[Records excerpted from a collection]
++++++++++

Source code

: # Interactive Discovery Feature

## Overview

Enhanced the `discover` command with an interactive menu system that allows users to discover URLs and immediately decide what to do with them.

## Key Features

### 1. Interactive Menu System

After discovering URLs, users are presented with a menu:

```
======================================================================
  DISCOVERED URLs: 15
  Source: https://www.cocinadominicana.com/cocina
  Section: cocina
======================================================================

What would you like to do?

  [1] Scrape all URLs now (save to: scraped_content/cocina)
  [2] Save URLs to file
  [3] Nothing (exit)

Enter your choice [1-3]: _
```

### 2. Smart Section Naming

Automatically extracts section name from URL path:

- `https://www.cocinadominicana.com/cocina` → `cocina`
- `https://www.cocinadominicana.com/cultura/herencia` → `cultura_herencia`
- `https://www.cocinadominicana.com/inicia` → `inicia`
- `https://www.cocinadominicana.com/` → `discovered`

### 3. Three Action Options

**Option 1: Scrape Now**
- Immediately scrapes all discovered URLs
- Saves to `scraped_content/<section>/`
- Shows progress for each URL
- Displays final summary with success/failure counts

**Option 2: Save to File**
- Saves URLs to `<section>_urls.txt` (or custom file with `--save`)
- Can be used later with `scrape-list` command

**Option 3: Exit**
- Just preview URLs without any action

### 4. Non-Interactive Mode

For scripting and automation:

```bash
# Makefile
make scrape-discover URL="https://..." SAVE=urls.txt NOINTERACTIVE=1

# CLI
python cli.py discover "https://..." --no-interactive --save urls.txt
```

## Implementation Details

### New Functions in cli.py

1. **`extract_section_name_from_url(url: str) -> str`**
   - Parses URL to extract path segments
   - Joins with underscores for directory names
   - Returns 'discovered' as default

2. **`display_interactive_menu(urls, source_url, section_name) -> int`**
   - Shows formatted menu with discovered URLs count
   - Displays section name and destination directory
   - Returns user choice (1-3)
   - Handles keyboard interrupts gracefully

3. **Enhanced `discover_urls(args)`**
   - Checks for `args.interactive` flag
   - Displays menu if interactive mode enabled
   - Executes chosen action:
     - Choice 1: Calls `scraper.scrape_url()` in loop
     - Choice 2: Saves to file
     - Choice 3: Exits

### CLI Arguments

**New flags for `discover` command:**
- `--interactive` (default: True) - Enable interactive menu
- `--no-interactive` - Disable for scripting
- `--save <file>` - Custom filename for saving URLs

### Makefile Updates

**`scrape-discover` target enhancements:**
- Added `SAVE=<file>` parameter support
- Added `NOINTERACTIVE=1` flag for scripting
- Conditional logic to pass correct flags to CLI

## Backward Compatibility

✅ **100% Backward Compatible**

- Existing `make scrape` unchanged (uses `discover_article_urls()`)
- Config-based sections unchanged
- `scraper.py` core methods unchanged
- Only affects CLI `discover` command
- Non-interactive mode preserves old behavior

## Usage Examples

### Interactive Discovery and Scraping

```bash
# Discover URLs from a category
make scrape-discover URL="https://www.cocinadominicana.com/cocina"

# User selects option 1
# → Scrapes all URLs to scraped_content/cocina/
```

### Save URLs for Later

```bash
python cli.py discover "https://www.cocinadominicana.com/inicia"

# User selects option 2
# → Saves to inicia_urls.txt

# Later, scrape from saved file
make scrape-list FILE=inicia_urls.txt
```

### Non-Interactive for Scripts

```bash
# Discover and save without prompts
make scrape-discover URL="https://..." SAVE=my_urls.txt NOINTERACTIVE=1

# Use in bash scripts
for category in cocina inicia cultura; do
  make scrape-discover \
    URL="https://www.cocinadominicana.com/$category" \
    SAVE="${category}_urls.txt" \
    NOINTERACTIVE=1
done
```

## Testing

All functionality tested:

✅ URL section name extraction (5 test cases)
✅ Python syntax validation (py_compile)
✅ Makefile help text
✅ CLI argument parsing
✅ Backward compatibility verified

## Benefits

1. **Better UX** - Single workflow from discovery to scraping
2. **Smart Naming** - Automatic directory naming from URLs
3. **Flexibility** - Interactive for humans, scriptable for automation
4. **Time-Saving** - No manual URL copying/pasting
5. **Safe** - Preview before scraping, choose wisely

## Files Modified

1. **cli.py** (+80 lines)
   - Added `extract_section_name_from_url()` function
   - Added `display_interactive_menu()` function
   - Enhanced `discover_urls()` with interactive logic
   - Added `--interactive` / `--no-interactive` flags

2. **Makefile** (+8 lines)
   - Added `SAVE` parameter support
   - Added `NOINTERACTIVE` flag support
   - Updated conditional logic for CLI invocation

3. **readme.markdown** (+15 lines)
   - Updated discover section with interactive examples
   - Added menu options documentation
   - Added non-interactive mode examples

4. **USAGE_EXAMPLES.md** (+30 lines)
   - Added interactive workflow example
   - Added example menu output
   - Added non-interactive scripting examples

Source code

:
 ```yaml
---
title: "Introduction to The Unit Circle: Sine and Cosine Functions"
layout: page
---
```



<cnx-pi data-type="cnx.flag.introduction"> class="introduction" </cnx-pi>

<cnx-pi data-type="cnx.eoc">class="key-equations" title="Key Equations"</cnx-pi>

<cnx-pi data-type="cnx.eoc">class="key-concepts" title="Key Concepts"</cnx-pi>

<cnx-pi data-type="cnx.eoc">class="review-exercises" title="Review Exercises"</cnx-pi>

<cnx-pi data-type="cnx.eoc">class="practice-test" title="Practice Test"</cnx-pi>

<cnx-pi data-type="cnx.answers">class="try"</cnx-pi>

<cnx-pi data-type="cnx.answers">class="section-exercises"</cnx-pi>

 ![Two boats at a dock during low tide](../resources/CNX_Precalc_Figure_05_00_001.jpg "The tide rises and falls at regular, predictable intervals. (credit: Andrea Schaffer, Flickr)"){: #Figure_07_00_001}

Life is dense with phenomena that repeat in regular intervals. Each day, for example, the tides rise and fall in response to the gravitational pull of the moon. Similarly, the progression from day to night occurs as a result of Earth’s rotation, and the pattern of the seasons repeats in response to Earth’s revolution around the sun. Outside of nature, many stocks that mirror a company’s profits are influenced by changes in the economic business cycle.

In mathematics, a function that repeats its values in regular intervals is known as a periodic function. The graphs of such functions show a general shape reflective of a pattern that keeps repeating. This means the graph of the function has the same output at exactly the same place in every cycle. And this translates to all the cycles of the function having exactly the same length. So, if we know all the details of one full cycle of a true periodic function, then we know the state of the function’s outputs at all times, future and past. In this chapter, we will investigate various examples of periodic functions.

++++++++++

Filter the records for the word "default" and show every line that has it.

* [Task solution]
   - Returns 'discovered' as default
- `--interactive` (default: True) - Enable interactive menu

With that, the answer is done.